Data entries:
=-=-=-=-=

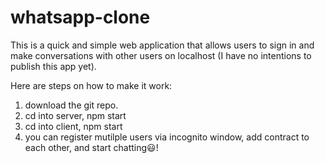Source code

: # whatsapp-clone
This is a quick and simple web application that allows users to sign in and make conversations with other users on localhost (I have no intentions to publish this app yet).

Here are steps on how to make it work:
1. download the git repo.
2. cd into server, npm start
3. cd into client, npm start
4. you can register mutilple users via incognito window, add contract to each other, and start chatting:smiley:!
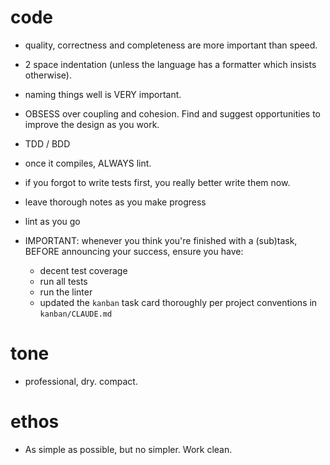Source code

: # code
- quality, correctness and completeness are more important than speed.
- 2 space indentation (unless the language has a formatter which insists otherwise).
- naming things well is VERY important.
- OBSESS over coupling and cohesion. Find and suggest opportunities to improve the design as you work.
- TDD / BDD
- once it compiles, ALWAYS lint.
- if you forgot to write tests first, you really better write them now.
- leave thorough notes as you make progress
- lint as you go

- IMPORTANT: whenever you think you're finished with a (sub)task, BEFORE announcing your success, ensure you have:
  - decent test coverage
  - run all tests
  - run the linter
  - updated the `kanban` task card thoroughly per project conventions in `kanban/CLAUDE.md`

#  tone

- professional, dry. compact.

# ethos

- As simple as possible, but no simpler. Work clean.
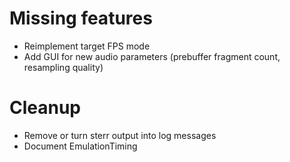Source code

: # Missing features

 * Reimplement target FPS mode
 * Add GUI for new audio parameters (prebuffer fragment count, resampling quality)

# Cleanup

 * Remove or turn sterr output into log messages
 * Document EmulationTiming
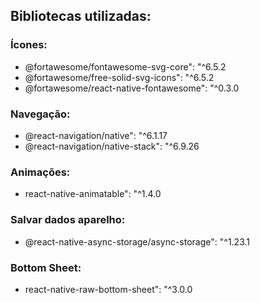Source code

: 
## Bibliotecas utilizadas:
### Ícones:
* @fortawesome/fontawesome-svg-core": "^6.5.2
* @fortawesome/free-solid-svg-icons": "^6.5.2
* @fortawesome/react-native-fontawesome": "^0.3.0

### Navegação: 
* @react-navigation/native": "^6.1.17
* @react-navigation/native-stack": "^6.9.26

### Animações: 
* react-native-animatable": "^1.4.0

### Salvar dados aparelho:
* @react-native-async-storage/async-storage": "^1.23.1

### Bottom Sheet:
* react-native-raw-bottom-sheet": "^3.0.0
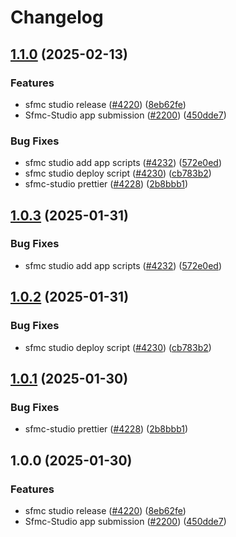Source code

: # Changelog

## [1.1.0](https://github.com/tzjames/contentful-marketplace-partner-apps/compare/contentful-marketing-app-client-v1.0.3...contentful-marketing-app-client-v1.1.0) (2025-02-13)


### Features

* sfmc studio release ([#4220](https://github.com/tzjames/contentful-marketplace-partner-apps/issues/4220)) ([8eb62fe](https://github.com/tzjames/contentful-marketplace-partner-apps/commit/8eb62fefdac37258dda2b1294c51f162216b0c95))
* Sfmc-Studio app submission ([#2200](https://github.com/tzjames/contentful-marketplace-partner-apps/issues/2200)) ([450dde7](https://github.com/tzjames/contentful-marketplace-partner-apps/commit/450dde77f3cfeef6ef532eb73910da2440251564))


### Bug Fixes

* sfmc studio add app scripts ([#4232](https://github.com/tzjames/contentful-marketplace-partner-apps/issues/4232)) ([572e0ed](https://github.com/tzjames/contentful-marketplace-partner-apps/commit/572e0edb04bd6f8406b0f2d8052b6d36df70a34f))
* sfmc studio deploy script ([#4230](https://github.com/tzjames/contentful-marketplace-partner-apps/issues/4230)) ([cb783b2](https://github.com/tzjames/contentful-marketplace-partner-apps/commit/cb783b254c12028f8c57cc2c05298f5e52e904c2))
* sfmc-studio prettier ([#4228](https://github.com/tzjames/contentful-marketplace-partner-apps/issues/4228)) ([2b8bbb1](https://github.com/tzjames/contentful-marketplace-partner-apps/commit/2b8bbb156d733cc0cb075cf4a5bc7ac7623d6e16))

## [1.0.3](https://github.com/contentful/marketplace-partner-apps/compare/contentful-marketing-app-client-v1.0.2...contentful-marketing-app-client-v1.0.3) (2025-01-31)


### Bug Fixes

* sfmc studio add app scripts ([#4232](https://github.com/contentful/marketplace-partner-apps/issues/4232)) ([572e0ed](https://github.com/contentful/marketplace-partner-apps/commit/572e0edb04bd6f8406b0f2d8052b6d36df70a34f))

## [1.0.2](https://github.com/contentful/marketplace-partner-apps/compare/contentful-marketing-app-client-v1.0.1...contentful-marketing-app-client-v1.0.2) (2025-01-31)


### Bug Fixes

* sfmc studio deploy script ([#4230](https://github.com/contentful/marketplace-partner-apps/issues/4230)) ([cb783b2](https://github.com/contentful/marketplace-partner-apps/commit/cb783b254c12028f8c57cc2c05298f5e52e904c2))

## [1.0.1](https://github.com/contentful/marketplace-partner-apps/compare/contentful-marketing-app-client-v1.0.0...contentful-marketing-app-client-v1.0.1) (2025-01-30)


### Bug Fixes

* sfmc-studio prettier ([#4228](https://github.com/contentful/marketplace-partner-apps/issues/4228)) ([2b8bbb1](https://github.com/contentful/marketplace-partner-apps/commit/2b8bbb156d733cc0cb075cf4a5bc7ac7623d6e16))

## 1.0.0 (2025-01-30)


### Features

* sfmc studio release ([#4220](https://github.com/contentful/marketplace-partner-apps/issues/4220)) ([8eb62fe](https://github.com/contentful/marketplace-partner-apps/commit/8eb62fefdac37258dda2b1294c51f162216b0c95))
* Sfmc-Studio app submission ([#2200](https://github.com/contentful/marketplace-partner-apps/issues/2200)) ([450dde7](https://github.com/contentful/marketplace-partner-apps/commit/450dde77f3cfeef6ef532eb73910da2440251564))
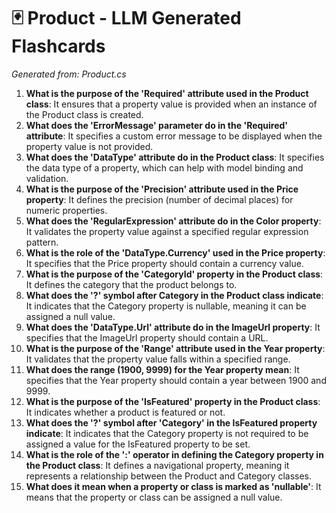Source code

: # 🃏 Product - LLM Generated Flashcards
*Generated from: Product.cs*

1. **What is the purpose of the 'Required' attribute used in the Product class**: It ensures that a property value is provided when an instance of the Product class is created.
2. **What does the 'ErrorMessage' parameter do in the 'Required' attribute**: It specifies a custom error message to be displayed when the property value is not provided.
3. **What does the 'DataType' attribute do in the Product class**: It specifies the data type of a property, which can help with model binding and validation.
4. **What is the purpose of the 'Precision' attribute used in the Price property**: It defines the precision (number of decimal places) for numeric properties.
5. **What does the 'RegularExpression' attribute do in the Color property**: It validates the property value against a specified regular expression pattern.
6. **What is the role of the 'DataType.Currency' used in the Price property**: It specifies that the Price property should contain a currency value.
7. **What is the purpose of the 'CategoryId' property in the Product class**: It defines the category that the product belongs to.
8. **What does the '?' symbol after Category in the Product class indicate**: It indicates that the Category property is nullable, meaning it can be assigned a null value.
9. **What does the 'DataType.Url' attribute do in the ImageUrl property**: It specifies that the ImageUrl property should contain a URL.
10. **What is the purpose of the 'Range' attribute used in the Year property**: It validates that the property value falls within a specified range.
11. **What does the range (1900, 9999) for the Year property mean**: It specifies that the Year property should contain a year between 1900 and 9999.
12. **What is the purpose of the 'IsFeatured' property in the Product class**: It indicates whether a product is featured or not.
13. **What does the '?' symbol after 'Category' in the IsFeatured property indicate**: It indicates that the Category property is not required to be assigned a value for the IsFeatured property to be set.
14. **What is the role of the ':' operator in defining the Category property in the Product class**: It defines a navigational property, meaning it represents a relationship between the Product and Category classes.
15. **What does it mean when a property or class is marked as 'nullable'**: It means that the property or class can be assigned a null value.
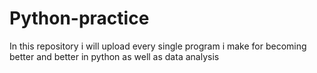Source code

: # Python-practice
In this repository i will upload every single program i make for becoming better and better in python as well as data analysis 
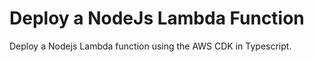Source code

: # Deploy a NodeJs Lambda Function

Deploy a Nodejs Lambda function using the AWS CDK in Typescript.
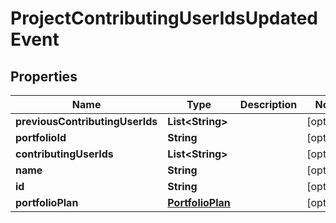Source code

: 
# ProjectContributingUserIdsUpdatedEvent

## Properties
Name | Type | Description | Notes
------------ | ------------- | ------------- | -------------
**previousContributingUserIds** | **List&lt;String&gt;** |  |  [optional]
**portfolioId** | **String** |  |  [optional]
**contributingUserIds** | **List&lt;String&gt;** |  |  [optional]
**name** | **String** |  |  [optional]
**id** | **String** |  |  [optional]
**portfolioPlan** | [**PortfolioPlan**](PortfolioPlan.md) |  |  [optional]



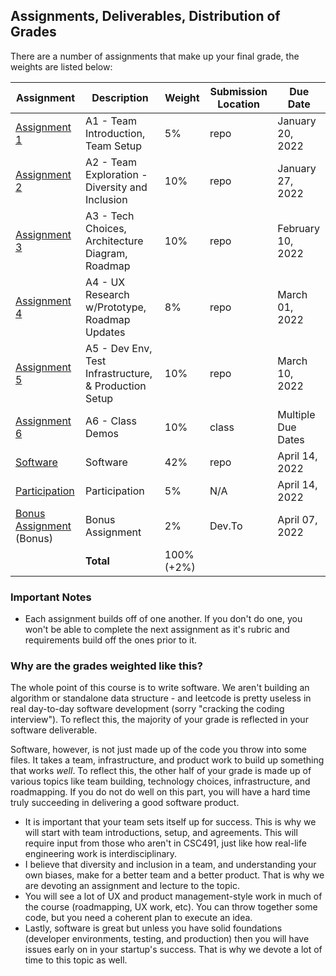 Assignments, Deliverables, Distribution of Grades
---

There are a number of assignments that make up your final grade, the weights are listed below:

<!-- OVERVIEW START -->


| Assignment | Description | Weight | Submission Location | Due Date |
| --- | --- | --- | --- | --- |
| [Assignment 1](../assignments/a1.md)  | A1 - Team Introduction, Team Setup | 5% | repo | January 20, 2022 |
| [Assignment 2](../assignments/a2.md)  | A2 - Team Exploration - Diversity and Inclusion | 10% | repo | January 27, 2022 |
| [Assignment 3](../assignments/a3.md)  | A3 - Tech Choices, Architecture Diagram, Roadmap | 10% | repo | February 10, 2022 |
| [Assignment 4](../assignments/a4.md)  | A4 - UX Research w/Prototype, Roadmap Updates | 8% | repo | March 01, 2022 |
| [Assignment 5](../assignments/a5.md)  | A5 - Dev Env, Test Infrastructure, & Production Setup | 10% | repo | March 10, 2022 |
| [Assignment 6](../assignments/a6.md)  | A6 - Class Demos | 10% | class | Multiple Due Dates |
| [Software](../assignments/a7.md)  | Software | 42% | repo | April 14, 2022 |
| [Participation](../assignments/participation.md)  | Participation | 5% | N/A | April 14, 2022 |
| [Bonus Assignment](../assignments/bonus.md) (Bonus) | Bonus Assignment | 2% | Dev.To | April 07, 2022 |
| | **Total** | 100% (+2%) | | |

<!-- OVERVIEW END -->

### Important Notes

- Each assignment builds off of one another. If you don't do one, you won't be able to complete the next assignment as it's rubric and requirements build off the ones prior to it.

### Why are the grades weighted like this?

The whole point of this course is to write software. We aren't building an algorithm or standalone data structure - and leetcode is pretty useless in real day-to-day software development (sorry "cracking the coding interview"). To reflect this, the majority of your grade is reflected in your software deliverable.

Software, however, is not just made up of the code you throw into some files. It takes a team, infrastructure, and product work to build up something that works _well_. To reflect this, the other half of your grade is made up of various topics like team building, technology choices, infrastructure, and roadmapping. If you do not do well on this part, you will have a hard time truly succeeding in delivering a good software product.

- It is important that your team sets itself up for success. This is why we will start with team introductions, setup, and agreements. This will require input from those who aren't in CSC491, just like how real-life engineering work is interdisciplinary.
- I believe that diversity and inclusion in a team, and understanding your own biases, make for a better team and a better product. That is why we are devoting an assignment and lecture to the topic.
- You will see a lot of UX and product management-style work in much of the course (roadmapping, UX work, etc). You can throw together some code, but you need a coherent plan to execute an idea.
- Lastly, software is great but unless you have solid foundations (developer environments, testing, and production) then you will have issues early on in your startup's success. That is why we devote a lot of time to this topic as well.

=-=-=-=-=

TRY IT: Please return only the lines from the top of the data through the line with "- IMPORTANT: whenever", exactly as written, and drop every picture.

TASK OUTPUT:
Source code

: # whatsapp-clone
This is a quick and simple web application that allows users to sign in and make conversations with other users on localhost (I have no intentions to publish this app yet).

Here are steps on how to make it work:
1. download the git repo.
2. cd into server, npm start
3. cd into client, npm start
4. you can register mutilple users via incognito window, add contract to each other, and start chatting:smiley:!
Source code

: # code
- quality, correctness and completeness are more important than speed.
- 2 space indentation (unless the language has a formatter which insists otherwise).
- naming things well is VERY important.
- OBSESS over coupling and cohesion. Find and suggest opportunities to improve the design as you work.
- TDD / BDD
- once it compiles, ALWAYS lint.
- if you forgot to write tests first, you really better write them now.
- leave thorough notes as you make progress
- lint as you go

- IMPORTANT: whenever you think you're finished with a (sub)task, BEFORE announcing your success, ensure you have:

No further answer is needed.